_Assigned task_
Go through the entries one line at a time, and gather every line that has the word "name".

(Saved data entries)
◇ ◇ ◇ ◇

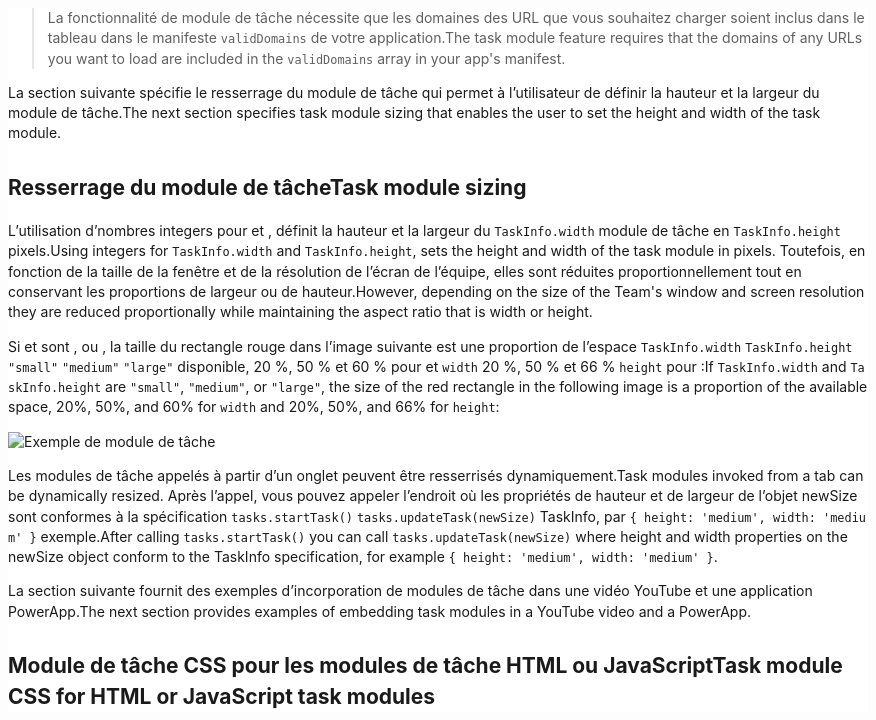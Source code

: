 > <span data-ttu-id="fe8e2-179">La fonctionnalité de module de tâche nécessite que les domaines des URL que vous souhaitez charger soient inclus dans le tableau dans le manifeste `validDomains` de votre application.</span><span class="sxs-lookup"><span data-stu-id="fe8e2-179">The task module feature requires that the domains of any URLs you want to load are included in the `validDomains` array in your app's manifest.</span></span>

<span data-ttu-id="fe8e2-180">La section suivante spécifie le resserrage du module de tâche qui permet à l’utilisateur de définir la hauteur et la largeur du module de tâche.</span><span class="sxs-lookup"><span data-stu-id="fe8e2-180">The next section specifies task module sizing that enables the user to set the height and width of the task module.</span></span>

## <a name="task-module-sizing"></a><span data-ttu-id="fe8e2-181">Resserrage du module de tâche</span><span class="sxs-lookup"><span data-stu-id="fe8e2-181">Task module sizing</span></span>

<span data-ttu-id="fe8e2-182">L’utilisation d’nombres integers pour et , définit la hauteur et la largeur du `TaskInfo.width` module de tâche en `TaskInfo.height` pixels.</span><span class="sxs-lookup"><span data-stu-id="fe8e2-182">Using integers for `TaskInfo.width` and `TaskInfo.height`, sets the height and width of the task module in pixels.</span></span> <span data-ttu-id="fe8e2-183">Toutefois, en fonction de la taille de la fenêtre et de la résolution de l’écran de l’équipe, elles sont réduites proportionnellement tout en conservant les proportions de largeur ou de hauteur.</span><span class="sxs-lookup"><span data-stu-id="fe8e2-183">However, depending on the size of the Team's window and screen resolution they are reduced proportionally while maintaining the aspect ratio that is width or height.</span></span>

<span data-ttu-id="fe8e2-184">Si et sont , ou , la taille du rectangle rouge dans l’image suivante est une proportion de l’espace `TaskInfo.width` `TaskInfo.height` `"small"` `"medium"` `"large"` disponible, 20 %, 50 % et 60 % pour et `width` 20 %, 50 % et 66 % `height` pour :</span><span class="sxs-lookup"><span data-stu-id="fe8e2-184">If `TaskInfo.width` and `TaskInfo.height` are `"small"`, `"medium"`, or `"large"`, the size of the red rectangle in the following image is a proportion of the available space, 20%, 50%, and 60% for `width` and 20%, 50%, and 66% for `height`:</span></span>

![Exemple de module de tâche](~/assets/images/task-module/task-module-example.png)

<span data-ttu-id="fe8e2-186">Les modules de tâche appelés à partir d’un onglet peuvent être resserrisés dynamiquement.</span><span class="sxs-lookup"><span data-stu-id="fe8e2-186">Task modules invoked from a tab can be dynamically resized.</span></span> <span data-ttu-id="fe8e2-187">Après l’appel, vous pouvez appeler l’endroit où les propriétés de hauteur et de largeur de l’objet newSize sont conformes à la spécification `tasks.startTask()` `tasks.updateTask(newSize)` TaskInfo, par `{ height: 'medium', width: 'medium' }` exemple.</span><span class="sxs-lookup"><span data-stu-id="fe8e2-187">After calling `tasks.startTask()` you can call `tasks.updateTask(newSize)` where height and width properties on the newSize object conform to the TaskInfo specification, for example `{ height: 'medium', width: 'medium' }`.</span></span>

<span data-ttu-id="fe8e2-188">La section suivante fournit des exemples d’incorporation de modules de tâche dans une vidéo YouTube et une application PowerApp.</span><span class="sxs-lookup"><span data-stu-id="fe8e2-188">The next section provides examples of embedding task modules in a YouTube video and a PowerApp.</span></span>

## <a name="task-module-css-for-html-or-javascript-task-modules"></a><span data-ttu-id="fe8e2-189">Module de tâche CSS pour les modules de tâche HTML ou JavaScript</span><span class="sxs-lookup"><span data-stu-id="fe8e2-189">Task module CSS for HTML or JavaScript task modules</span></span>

◇ ◇ ◇ ◇

_Response for this exercise_
## <a name="task-module-sizing"></a><span data-ttu-id="fe8e2-181">Resserrage du module de tâche</span><span class="sxs-lookup"><span data-stu-id="fe8e2-181">Task module sizing</span></span>
## <a name="task-module-css-for-html-or-javascript-task-modules"></a><span data-ttu-id="fe8e2-189">Module de tâche CSS pour les modules de tâche HTML ou JavaScript</span><span class="sxs-lookup"><span data-stu-id="fe8e2-189">Task module CSS for HTML or JavaScript task modules</span></span>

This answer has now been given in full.